Multi-Cloud Kubernetes best practices

Scaleway Kubernetes Kosmos is the first Multi-Cloud Kubernetes engine on the market. It offers the possibilities for multiple Cloud providers to coexist within the same Kubernetes cluster...

Using Kubernetes in a Multi-Cloud environment can be challenging and requires the implementation of best practices.

Labels

Labelling resources significantly helps you manage your configuration as you can use selectors and affinity rules. As a result, when working in a Multi-Cloud Kubernetes cluster, this step is strongly encouraged or even mandatory.

It is highly recommended to at least label nodes with information regarding their specificities, such as the provider managing them.

For example, our cluster nodes can be set with a provider label, such as provider=scaleway.

Isolating workload across providers

Some specific workload might require running on specific hardware (such as GPUs) but it can also be preferable for applications to run on a dedicated Cloud Provider as well, may it be for ownership, legal, or technical reasons.

In that specific case, Kubernetes taints and tolerations will allow you to add very specific rules to nodes and applications.

One replica per provider

If an application needs to run on each cloud provider’s network, anti-affinity rules can be set as follows.

antiaffinity.yml

This way, each cloud provider used within the cluster will have an instance running one replica of the deployment.

Distribute our workload across providers

When a workload needs to be spread across multiple Cloud providers to ensure a very high availability of services, the usage of pod topology spread is relevant.

topologyspread.yml.webp

This yaml file describes a balanced distribution of busybox-everywhere pods with labels app=aroundtheworld across nodes depending on their provider label value.

Using Scaleway pools to bufferize workload

It is not simple to benefit from Kubernetes node auto-scaling feature when running a Multi-Cloud Kubernetes cluster. Nonetheless, when using Scaleway Kubernetes Kosmos, this feature is available within Scaleway node pools.

With a minimum number of zero nodes, Scaleway node pools are an ideal solution to buffer any unexpected workload at a minimum cost.

It is highly recommended to use such pools with the node auto-scaling feature activated, to ensure the highest availability of any production system and prevent any potential issue across all Cloud providers.

Node auto-scaling feature in Scaleway Console

Services exposure

Exposing HTTP services within a Multi-Cloud cluster is no different than in a regular cluster.
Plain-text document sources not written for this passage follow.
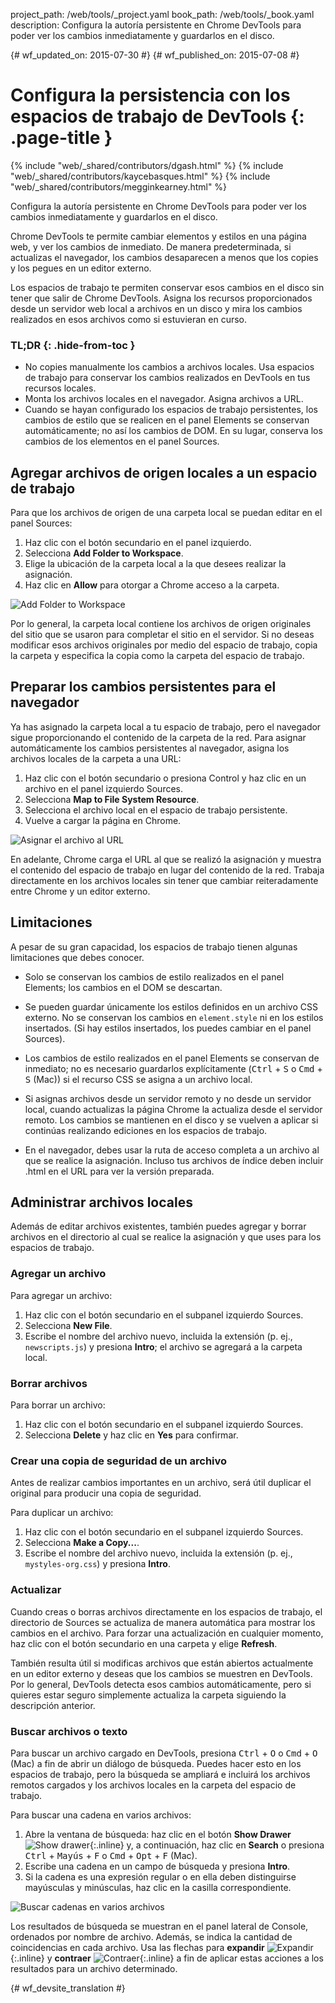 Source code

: project_path: /web/tools/_project.yaml
book_path: /web/tools/_book.yaml
description: Configura la autoría persistente en Chrome DevTools para poder ver los cambios inmediatamente y guardarlos en el disco.

{# wf_updated_on: 2015-07-30 #}
{# wf_published_on: 2015-07-08 #}

# Configura la persistencia con los espacios de trabajo de DevTools {: .page-title }

{% include "web/_shared/contributors/dgash.html" %}
{% include "web/_shared/contributors/kaycebasques.html" %}
{% include "web/_shared/contributors/megginkearney.html" %}

Configura la autoría persistente en Chrome DevTools para poder ver los cambios inmediatamente y guardarlos en el disco.

Chrome DevTools te permite cambiar elementos y estilos
en una página web, y ver los cambios de inmediato.
De manera predeterminada, si actualizas el navegador, los cambios desaparecen
a menos que los copies y los pegues en un editor externo.

Los espacios de trabajo te permiten conservar esos cambios en el disco
sin tener que salir de Chrome DevTools.
Asigna los recursos proporcionados desde un servidor web local a archivos en un disco
y mira los cambios realizados en esos archivos como si estuvieran en curso.


### TL;DR {: .hide-from-toc }
- No copies manualmente los cambios a archivos locales. Usa espacios de trabajo para conservar los cambios realizados en DevTools en tus recursos locales.
- Monta los archivos locales en el navegador. Asigna archivos a URL.
- Cuando se hayan configurado los espacios de trabajo persistentes, los cambios de estilo que se realicen en el panel Elements se conservan automáticamente; no así los cambios de DOM. En su lugar, conserva los cambios de los elementos en el panel Sources.


## Agregar archivos de origen locales a un espacio de trabajo

Para que los archivos de origen de una carpeta local se puedan editar en el panel Sources:

1. Haz clic con el botón secundario en el panel izquierdo.
2. Selecciona **Add Folder to Workspace**.
3. Elige la ubicación de la carpeta local a la que desees realizar la asignación.
4. Haz clic en **Allow** para otorgar a Chrome acceso a la carpeta. 

![Add Folder to Workspace](imgs/addfolder.png)

Por lo general, la carpeta local contiene los archivos de origen originales del sitio que se usaron para completar el sitio en el servidor. Si no deseas modificar esos archivos originales por medio del espacio de trabajo, copia la carpeta y especifica la copia como la carpeta del espacio de trabajo.

## Preparar los cambios persistentes para el navegador

Ya has asignado la carpeta local a tu espacio de trabajo,
pero el navegador sigue proporcionando el contenido de la carpeta de la red.
Para asignar automáticamente los cambios persistentes al navegador,
asigna los archivos locales de la carpeta a una URL:

1. Haz clic con el botón secundario o presiona Control y haz clic en un archivo en el panel izquierdo Sources.
2. Selecciona **Map to File System Resource**.
3. Selecciona el archivo local en el espacio de trabajo persistente.
4. Vuelve a cargar la página en Chrome.

![Asignar el archivo al URL](imgs/maptoresource.png)

En adelante,
Chrome carga el URL al que se realizó la asignación y
muestra el contenido del espacio de trabajo
en lugar del contenido de la red.
Trabaja directamente en los archivos locales sin
tener que cambiar reiteradamente entre Chrome y un editor externo.

## Limitaciones

A pesar de su gran capacidad, los espacios de trabajo tienen algunas limitaciones que debes conocer.

* Solo se conservan los cambios de estilo realizados en el panel Elements; los cambios en el DOM se descartan.

* Se pueden guardar únicamente los estilos definidos en un archivo CSS externo. No se conservan los cambios en `element.style` ni en los estilos insertados. (Si hay estilos insertados, los puedes cambiar en el panel Sources).

* Los cambios de estilo realizados en el panel Elements se conservan de inmediato; no es necesario guardarlos explícitamente 
(<kbd class="kbd">Ctrl</kbd> + <kbd class="kbd">S</kbd> o <kbd class="kbd">Cmd</kbd> + <kbd class="kbd">S</kbd> (Mac)) si el recurso CSS se asigna a un archivo local.

* Si asignas archivos desde un servidor remoto y no desde un servidor local, cuando actualizas la página Chrome la actualiza desde el servidor remoto. Los cambios se mantienen en el disco y se vuelven a aplicar si continúas realizando ediciones en los espacios de trabajo.

* En el navegador, debes usar la ruta de acceso completa a un archivo al que se realice la asignación. Incluso tus archivos de índice deben incluir .html en el URL para ver la versión preparada.

## Administrar archivos locales

Además de editar archivos existentes,
también puedes agregar y borrar archivos
en el directorio al cual se realice la asignación y que uses para los espacios de trabajo.

### Agregar un archivo

Para agregar un archivo:

1. Haz clic con el botón secundario en el subpanel izquierdo Sources.
2. Selecciona **New File**.
3. Escribe el nombre del archivo nuevo, incluida la extensión (p. ej., `newscripts.js`) y presiona **Intro**; el archivo se agregará a la carpeta local.

### Borrar archivos

Para borrar un archivo:

1. Haz clic con el botón secundario en el subpanel izquierdo Sources.
2. Selecciona **Delete** y haz clic en **Yes** para confirmar.

### Crear una copia de seguridad de un archivo

Antes de realizar cambios importantes en un archivo,
será útil duplicar el original para producir una copia de seguridad.

Para duplicar un archivo:

1. Haz clic con el botón secundario en el subpanel izquierdo Sources.
2. Selecciona **Make a Copy...**.
3. Escribe el nombre del archivo nuevo, incluida la extensión (p. ej., `mystyles-org.css`) y presiona **Intro**.

### Actualizar

Cuando creas o borras archivos directamente en los espacios de trabajo,
el directorio de Sources se actualiza de manera automática para mostrar los cambios en el archivo.
Para forzar una actualización en cualquier momento, haz clic con el botón secundario en una carpeta y elige **Refresh**.

También resulta útil si modificas archivos que están abiertos actualmente en un editor externo y deseas que los cambios se muestren en DevTools. Por lo general, DevTools detecta esos cambios automáticamente, pero si quieres estar seguro simplemente actualiza la carpeta siguiendo la descripción anterior.

### Buscar archivos o texto

Para buscar un archivo cargado en DevTools,
presiona <kbd class="kbd">Ctrl</kbd> + <kbd class="kbd">O</kbd> o <kbd class="kbd">Cmd</kbd> + <kbd class="kbd">O</kbd> (Mac)
a fin de abrir un diálogo de búsqueda.
Puedes hacer esto en los espacios de trabajo,
pero la búsqueda se ampliará e incluirá los archivos remotos cargados
y los archivos locales en la carpeta del espacio de trabajo.

Para buscar una cadena en varios archivos:

1. Abre la ventana de búsqueda: haz clic en el botón **Show Drawer** ![Show drawer](imgs/show_drawer_button.png){:.inline} y, a continuación, haz clic en **Search** o presiona
<kbd class="kbd">Ctrl</kbd> + <kbd class="kbd">Mayús</kbd> + <kbd class="kbd">F</kbd> o <kbd class="kbd">Cmd</kbd> + <kbd class="kbd">Opt</kbd> + <kbd class="kbd">F</kbd> (Mac).
2. Escribe una cadena en un campo de búsqueda y presiona **Intro**.
3. Si la cadena es una expresión regular o en ella deben distinguirse mayúsculas y minúsculas, haz clic en la casilla correspondiente.

![Buscar cadenas en varios archivos](imgs/searchacross.png)

Los resultados de búsqueda se muestran en el panel lateral de Console, ordenados por nombre de archivo. Además, se indica la cantidad de coincidencias en cada archivo. Usa las flechas para **expandir** ![Expandir](imgs/expand_button.png){:.inline} y **contraer** ![Contraer](imgs/collapse_button.png){:.inline} a fin de aplicar estas acciones a los resultados para un archivo determinado.



{# wf_devsite_translation #}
In a managed Kubernetes cluster such as Kubernetes Kosmos, the Cloud Controller Manager will create a Scaleway Multi-Cloud Load Balancer.

Storage - Deploying CSI

Cloud providers offer storage solutions that can only be attached to their own infrastructure services. In the case of Multi-Cloud environments, it is a real constraint that needs to be taken into account when designing a production architecture as well as a software. While using an external database solution is recommended and compatible with any Multi-Cloud solution, Kubernetes users sometimes require persistent storage within their Kubernetes clusters.

Persistent volumes are managed by the Container Storage Interface (CSI) component, and fortunately, almost all Cloud providers made their CSI open source, allowing customers to deploy them within their clusters.

The best practice remains to use the labels set on different nodes to target the instances of each provider and provide them with the corresponding CSI.

Points of concern when going Multi-Cloud with Kubernetes

As Multi-Cloud flexibility comes along with complexity, there are a few topics and behaviors to keep in mind when implementing a Cross-Cloud Kubernetes cluster.

Managed Kubernetes engines implement many components that have different behaviors depending on the Cloud provider providing them. Each of which can have an impact on the behavior of software and applications running in a Kubernetes cluster if their principles are not understood.

Cloud Controller Manager

The Cloud Controller Manager (CCM) is a component of Kubernetes control-plane implementing a cloud-specific logic.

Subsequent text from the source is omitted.